Under the most popular plan, Gamefly allows customers to maintain a list of games to rent (referred to as “the Q”) while allowing two games to be simultaneously checked out for twenty-two dollars. The most expensive rental plan comes in at just under thirty dollars, and allows for three games at the same time.
At the opposite end of the spectrum, players can rent a single game a month for less than fifteen dollars. The player also has the option of buying a rented game. In this instance, the game’s case and instructional manual will be mailed out, along with the next game in the Q.
As with any finite resource, inevitably there’s going to be more demand than supply. With Gamefly, if all the copies of a game are checked out, they simply wait for another copy to become available, instead of shipping the next game in the Q. It may lengthen wait times for a particular game experience, but it’s certainly better than getting another game shipped and having to wait even longer for the desired game.
That’s the theory behind Gamefly, and it holds up in execution. There’s a wide variety in game choices; from the newest releases to older games, there are no arguments with the selection. Gamefly covers Playstation2, Xbox, Gamecube, Nintendo DS, Gameboy Advance, and the PSP (PlayStation Portable), so if you’ve got any of the current systems, you can play the games you want.
The games themselves are well maintained. Of all the games that I’ve personally received, not a single one has ever had a problem playing. While not as speedy in shipping as Netflix, the wait times are certainly bearable. Once more shipping stations are established, the times will definitely improve.
Gamefly’s customer service is also top-notch. I’ll illustrate with a personal example. I was in the process of moving, and a lot of my mail ended up getting returned to the senders. I straightened out the problem with the post office quickly, and I began receiving regular mail once again.
But for some unknown reason, all the games from Gamefly where still being returned before reaching my mailing address. After contacting the post office again, I called Gamefly to resolve any issues on their end. Not only was service restored with no further problems, they also credited me with the time that I was paying for the service without enjoying any games. Truly, that is customer service in action.
The idea behind Gamefly is perfectly sound. And just as importantly, the service doesn’t disappoint in application. Gamefly may not be a necessity for everyone, particularly not for the players who like to keep games after finishing them. While purchase of the rented games is possible, I’m willing to bet that most people who like to keep games would just as soon buy it new.

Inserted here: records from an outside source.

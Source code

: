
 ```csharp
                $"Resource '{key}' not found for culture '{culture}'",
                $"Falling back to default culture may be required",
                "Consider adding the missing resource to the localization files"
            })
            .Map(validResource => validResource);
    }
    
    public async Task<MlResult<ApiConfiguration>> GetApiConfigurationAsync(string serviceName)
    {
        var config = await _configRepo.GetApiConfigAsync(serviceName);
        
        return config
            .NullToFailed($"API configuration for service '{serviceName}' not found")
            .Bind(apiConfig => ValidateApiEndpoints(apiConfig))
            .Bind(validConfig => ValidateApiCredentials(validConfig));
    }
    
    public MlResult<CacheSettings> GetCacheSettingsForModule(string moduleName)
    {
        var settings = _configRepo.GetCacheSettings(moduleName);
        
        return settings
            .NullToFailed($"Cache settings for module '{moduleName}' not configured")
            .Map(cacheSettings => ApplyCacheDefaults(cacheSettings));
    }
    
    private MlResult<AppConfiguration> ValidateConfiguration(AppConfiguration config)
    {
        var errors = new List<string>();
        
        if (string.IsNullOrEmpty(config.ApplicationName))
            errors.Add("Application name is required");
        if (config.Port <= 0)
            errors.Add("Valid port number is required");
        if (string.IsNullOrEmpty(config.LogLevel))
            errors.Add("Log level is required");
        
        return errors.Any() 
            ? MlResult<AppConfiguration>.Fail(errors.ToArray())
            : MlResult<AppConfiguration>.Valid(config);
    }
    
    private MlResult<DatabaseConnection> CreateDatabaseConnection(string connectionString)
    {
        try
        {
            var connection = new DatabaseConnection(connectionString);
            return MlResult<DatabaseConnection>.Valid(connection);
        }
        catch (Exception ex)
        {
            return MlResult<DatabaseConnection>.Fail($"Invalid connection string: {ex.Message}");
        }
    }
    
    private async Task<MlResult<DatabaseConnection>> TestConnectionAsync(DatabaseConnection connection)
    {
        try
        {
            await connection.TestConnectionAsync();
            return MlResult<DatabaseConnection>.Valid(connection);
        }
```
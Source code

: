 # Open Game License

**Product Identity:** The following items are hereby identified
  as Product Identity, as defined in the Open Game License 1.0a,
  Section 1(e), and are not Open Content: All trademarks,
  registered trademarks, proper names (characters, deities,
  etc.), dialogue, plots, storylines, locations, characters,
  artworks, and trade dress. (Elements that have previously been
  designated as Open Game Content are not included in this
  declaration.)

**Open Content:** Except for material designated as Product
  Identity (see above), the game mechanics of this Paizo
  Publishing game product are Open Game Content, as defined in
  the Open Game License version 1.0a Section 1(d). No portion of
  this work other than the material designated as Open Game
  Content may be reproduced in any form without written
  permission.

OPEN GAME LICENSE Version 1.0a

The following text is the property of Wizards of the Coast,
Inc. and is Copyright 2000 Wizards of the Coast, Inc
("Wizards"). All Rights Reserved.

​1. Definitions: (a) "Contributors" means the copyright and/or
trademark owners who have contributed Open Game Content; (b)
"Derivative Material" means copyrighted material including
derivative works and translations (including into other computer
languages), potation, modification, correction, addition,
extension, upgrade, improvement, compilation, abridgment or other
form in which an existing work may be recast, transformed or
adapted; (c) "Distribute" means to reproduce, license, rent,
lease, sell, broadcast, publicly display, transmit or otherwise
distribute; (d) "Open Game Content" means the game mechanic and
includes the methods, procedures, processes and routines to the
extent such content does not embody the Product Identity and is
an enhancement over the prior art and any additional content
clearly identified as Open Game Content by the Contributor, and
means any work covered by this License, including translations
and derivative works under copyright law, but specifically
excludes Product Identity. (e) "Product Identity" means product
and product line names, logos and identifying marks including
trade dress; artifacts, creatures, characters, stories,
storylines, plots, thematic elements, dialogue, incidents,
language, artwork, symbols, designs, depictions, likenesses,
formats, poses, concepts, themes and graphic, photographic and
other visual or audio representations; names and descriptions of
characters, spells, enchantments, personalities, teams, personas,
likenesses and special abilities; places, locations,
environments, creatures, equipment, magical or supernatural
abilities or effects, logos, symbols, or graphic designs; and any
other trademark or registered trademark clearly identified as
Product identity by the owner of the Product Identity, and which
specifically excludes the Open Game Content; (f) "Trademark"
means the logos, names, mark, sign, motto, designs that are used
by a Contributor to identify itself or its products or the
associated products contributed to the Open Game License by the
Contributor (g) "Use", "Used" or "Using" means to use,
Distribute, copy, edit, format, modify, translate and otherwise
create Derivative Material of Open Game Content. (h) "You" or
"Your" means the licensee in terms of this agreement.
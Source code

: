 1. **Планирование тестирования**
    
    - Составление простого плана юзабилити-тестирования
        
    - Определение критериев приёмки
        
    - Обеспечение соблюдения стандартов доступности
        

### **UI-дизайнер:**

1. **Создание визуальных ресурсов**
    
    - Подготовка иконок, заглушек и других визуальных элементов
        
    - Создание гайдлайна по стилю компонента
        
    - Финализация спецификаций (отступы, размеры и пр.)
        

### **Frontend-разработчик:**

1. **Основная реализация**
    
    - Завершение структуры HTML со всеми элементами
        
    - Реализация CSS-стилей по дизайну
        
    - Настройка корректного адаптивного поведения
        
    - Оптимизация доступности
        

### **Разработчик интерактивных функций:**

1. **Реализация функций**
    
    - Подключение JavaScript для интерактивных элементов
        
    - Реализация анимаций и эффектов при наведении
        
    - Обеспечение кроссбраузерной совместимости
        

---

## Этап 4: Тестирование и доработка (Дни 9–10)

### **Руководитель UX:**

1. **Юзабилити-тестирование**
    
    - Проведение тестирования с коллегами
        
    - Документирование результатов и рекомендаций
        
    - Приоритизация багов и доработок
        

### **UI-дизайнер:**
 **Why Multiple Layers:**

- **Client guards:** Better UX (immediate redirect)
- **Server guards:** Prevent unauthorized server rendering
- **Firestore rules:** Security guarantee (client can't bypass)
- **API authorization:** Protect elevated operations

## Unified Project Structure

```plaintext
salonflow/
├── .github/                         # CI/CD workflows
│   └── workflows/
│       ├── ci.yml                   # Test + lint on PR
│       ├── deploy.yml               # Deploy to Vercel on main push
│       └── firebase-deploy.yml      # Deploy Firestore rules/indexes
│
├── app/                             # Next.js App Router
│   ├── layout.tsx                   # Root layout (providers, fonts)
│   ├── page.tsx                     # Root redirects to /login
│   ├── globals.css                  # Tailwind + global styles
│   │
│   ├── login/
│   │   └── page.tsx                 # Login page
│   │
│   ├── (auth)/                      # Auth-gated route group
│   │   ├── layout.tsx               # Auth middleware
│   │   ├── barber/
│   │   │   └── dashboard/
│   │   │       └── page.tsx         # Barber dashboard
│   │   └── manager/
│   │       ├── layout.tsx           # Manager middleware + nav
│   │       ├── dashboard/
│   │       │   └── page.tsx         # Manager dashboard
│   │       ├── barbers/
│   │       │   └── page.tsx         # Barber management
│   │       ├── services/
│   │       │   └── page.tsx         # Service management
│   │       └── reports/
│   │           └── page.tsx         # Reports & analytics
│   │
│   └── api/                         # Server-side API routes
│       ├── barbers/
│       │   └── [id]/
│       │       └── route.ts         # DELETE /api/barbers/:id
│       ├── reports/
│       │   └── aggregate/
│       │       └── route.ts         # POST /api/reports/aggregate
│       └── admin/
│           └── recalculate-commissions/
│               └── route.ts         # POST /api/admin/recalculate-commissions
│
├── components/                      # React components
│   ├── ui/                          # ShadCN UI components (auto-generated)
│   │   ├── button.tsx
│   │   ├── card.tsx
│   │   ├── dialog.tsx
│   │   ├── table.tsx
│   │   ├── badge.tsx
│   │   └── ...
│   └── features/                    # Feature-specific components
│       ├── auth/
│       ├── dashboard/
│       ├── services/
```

If you are the type of player who has no problem parting with games after they’ve been completed, Gamefly’s service is a perfect fit. With a good two-game plan costing just over twenty-one dollars, the price is excellent for those who want to try a wide variety of games and keep some dollars on hand to buy games they actually like.
With today’s games generally falling into either the category of being engrossing epics or being fairly short pieces of brain candy, being able to rent and keep the games for as long as necessary provides wonderful flexibility. Gamefly is a great service for gamers who want variety without getting saddled with games that might not get played again.